Health insurer pays for holding premiums
Medical insurer Southern Cross Health Society has reported a deficit of $1.1 million for the 2014 financial year to June 30.
Southern Cross is a not-for-profit operation owned by its policyholders.
Chairman Graeme Hawkins said that for every $1 received in premiums, Southern Cross returned 90.4 cents in claims.
That represented a record $694.5m, up 8.7 per cent on the previous year, and included more than 155,000 surgical operations, 370,000 specialist consultations, 784,000 GP visits and 680,000 prescription medicines. Premium income for the year was $768.4m, up 5.9 per cent on 2013.
Southern Cross said it planned to break even but there was a spike in orthopaedic procedures and specialist consultations.
Hawkins said small deficits could be absorbed but Southern Cross had to aim for a small annual surplus for long-term viability. The society’s reserves were $394.3m, the equivalent of about seven months of claims, and generated $18.5m in income. Chief executive Peter Tynan said the small loss was the result of a decision to keep premium rises down as reserves rose to the higher end of the society’s solvency needs.
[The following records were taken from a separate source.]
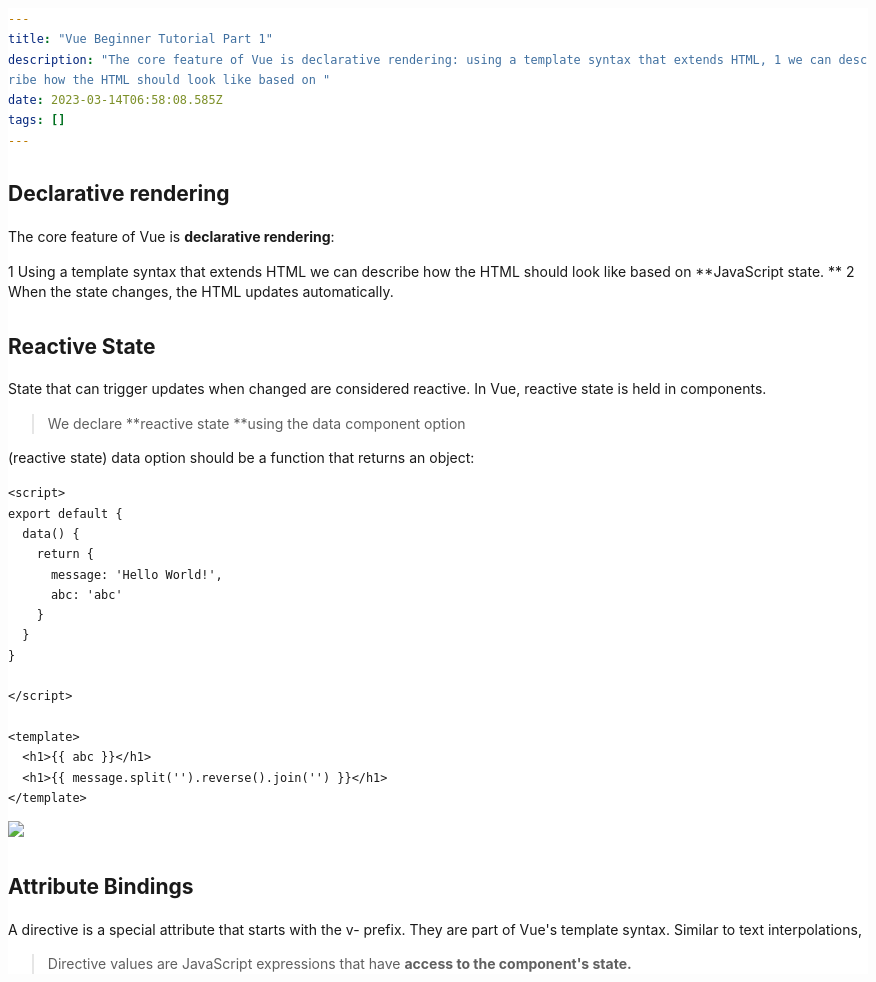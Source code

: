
 ```yaml
---
title: "Vue Beginner Tutorial Part 1"
description: "The core feature of Vue is declarative rendering: using a template syntax that extends HTML, 1 we can describe how the HTML should look like based on "
date: 2023-03-14T06:58:08.585Z
tags: []
---
```

## Declarative rendering
The core feature of Vue is **declarative rendering**: 

1 Using a template syntax that extends HTML we can describe how the HTML should look like based on **JavaScript state. **
2 When the state changes, the HTML updates automatically.

## Reactive State
State that can trigger updates when changed are considered reactive. 
In Vue, reactive state is held in components.

> We declare **reactive state **using the data component option

(reactive state) data option should be a function that returns an object:

```vue
<script>
export default {
  data() {
    return {
      message: 'Hello World!',
      abc: 'abc'
    }
  }
}

</script>

<template>
  <h1>{{ abc }}</h1>
  <h1>{{ message.split('').reverse().join('') }}</h1>
</template>
```
![](/images/66791803-0580-4f4a-bc78-5b9d572b3655-image.png)

## Attribute Bindings
A directive is a special attribute that starts with the v- prefix. 
They are part of Vue's template syntax. 
Similar to text interpolations, 

> Directive values are JavaScript expressions that have **access to the component's state.**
Tynan said Southern Cross continued to build its ‘‘affiliated provider’’ programme to keep premium rises in check.
Tynan said: ‘‘Contracting with providers is part of a long-term strategy to keep premium increases lower than they otherwise would be by dampening down medical inflation. We believe if provider pricing goes unchecked, access to private healthcare options will become increasingly difficult for many New Zealanders.’’
But he said there was a widespread understanding now that premium rises had knocked membership numbers.